Ciaran Mac Airt is a grandson of two of the victims and he discovered the secret military documents in the National Archives, London.
He said the files also disproved claims of the police and the Office of the Police Ombudsman reported to the families. They show the British Army within an hour had linked the Gem Bar to the bomb attack -- but the British Army’s description of the Gem Bar is still withheld from the families, even after 47 years.
“I believe the redacted information records that the Gem Bar was a ‘Goulding’ bar which in British military parlance denoted its alleged affiliation to the Official IRA whose leader at the time was Cathal Goulding,” he said.
“The reason that it is redacted could be that it shows that the British Army had correctly considered the Gem Bar to have been the target and the bombers [to have been] loyalists. This alone would undermine the botched investigations our families have endured until now.”
Another find also pointed to the presence in the area of a secret British military killer gang. A log entry shows it was involved in an ongoing covert operation in north Belfast at that time.
The Military Reaction Force was a clandestine British military unit deployed on the streets of Belfast by ‘counter-insurgency’ specialist General Frank Kitson when he was a British Army brigadier there.
Relatives of the victims have never been officially told of the killer unit’s presence in north Belfast.
“We now know for a fact that the British Army’s covert death squad, the Military Reaction Force, was operating in the area with 2 RRF [Royal Regiment Fusiliers] who had raided the Gem Bar and we had long suspected that it had facilitated and directed the bombers,” said Mr Mac Airt.
Niall O Murchu, a lawyer representing the McGurk’s Bar families, said it is becoming increasingly clear that the British Army was involved in the planning and targeting of this bomb attack.
“Nevertheless, the British government and its proxies continue to withhold and redact critical evidence relating to the mass-murder of Irish men, women and children in McGurk’s Bar,” he said.
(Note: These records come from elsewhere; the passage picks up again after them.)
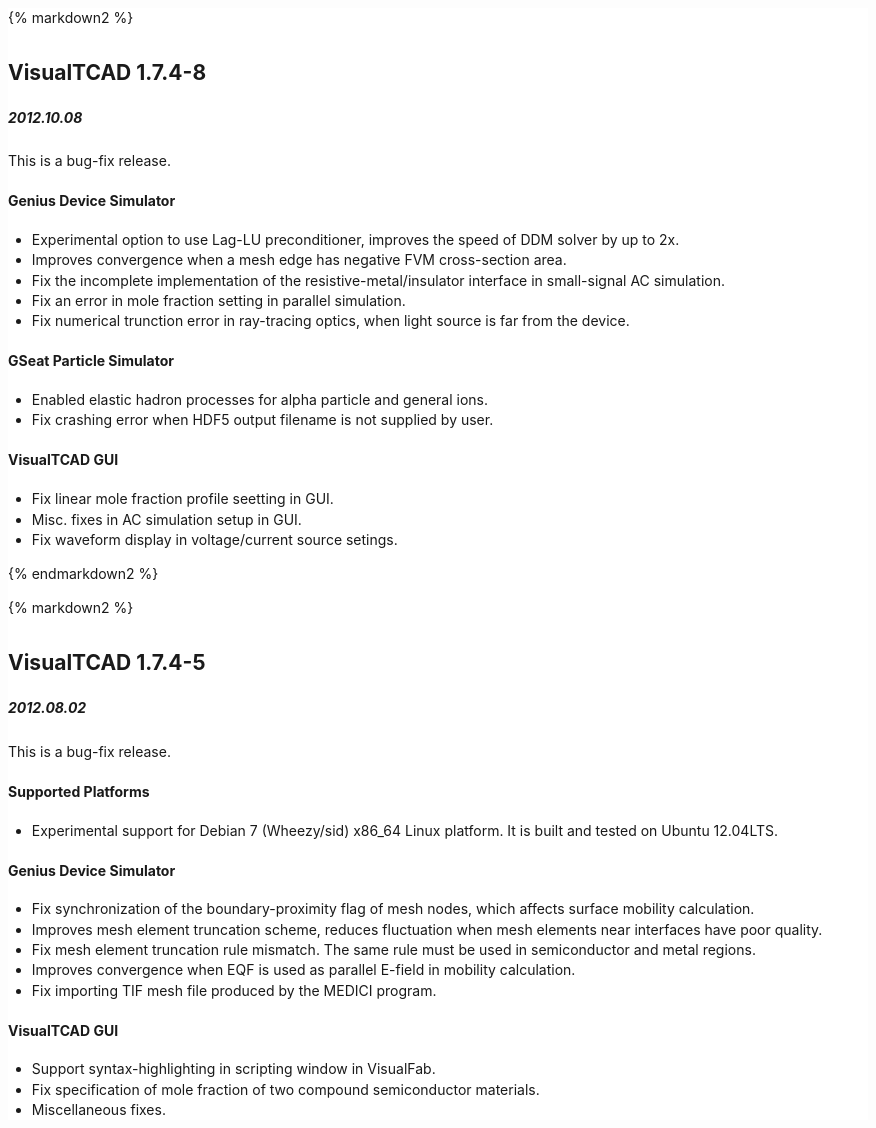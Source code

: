 <div class="box" >
{% markdown2 %}

<a name="174-8"></a> VisualTCAD 1.7.4-8
-------------------------------------
##### 2012.10.08

This is a bug-fix release. 

#### Genius Device Simulator
   - Experimental option to use Lag-LU preconditioner, improves the speed of DDM solver by up to 2x.
   - Improves convergence when a mesh edge has negative FVM cross-section area.
   - Fix the incomplete implementation of the resistive-metal/insulator interface in small-signal AC simulation.
   - Fix an error in mole fraction setting in parallel simulation.
   - Fix numerical trunction error in ray-tracing optics, when light source is far from the device.

#### GSeat Particle Simulator
   - Enabled elastic hadron processes for alpha particle and general ions.
   - Fix crashing error when HDF5 output filename is not supplied by user.

#### VisualTCAD GUI
   - Fix linear mole fraction profile seetting in GUI.
   - Misc. fixes in AC simulation setup in GUI.
   - Fix waveform display in voltage/current source setings.

{% endmarkdown2 %}
</div>

<div class="box" >
{% markdown2 %}

<a name="174-5"></a> VisualTCAD 1.7.4-5
-------------------------------------
##### 2012.08.02

This is a bug-fix release. 

#### Supported Platforms
   - Experimental support for Debian 7 (Wheezy/sid) x86_64 Linux platform. 
     It is built and tested on Ubuntu 12.04LTS.

#### Genius Device Simulator
   - Fix synchronization of the boundary-proximity flag of mesh nodes, which affects surface mobility calculation.
   - Improves mesh element truncation scheme, reduces fluctuation when mesh elements near interfaces have poor quality.
   - Fix mesh element truncation rule mismatch. The same rule must be used in semiconductor and metal regions.
   - Improves convergence when EQF is used as parallel E-field in mobility calculation.
   - Fix importing TIF mesh file produced by the MEDICI program.

#### VisualTCAD GUI
   - Support syntax-highlighting in scripting window in VisualFab.
   - Fix specification of mole fraction of two compound semiconductor materials.
   - Miscellaneous fixes.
“Through agencies such as the Police Service of Northern Ireland and the Office of the Police Ombudsman, the British state continues to cover-up the true circumstances of the McGurk’s Bar massacre.”
“To allay all suspicion, we challenge Chief Constable George Hamilton and Police Ombudsman Michael Maguire to retrieve this file and release the information that the British Ministry of Defence is withholding from the families 47 years later.”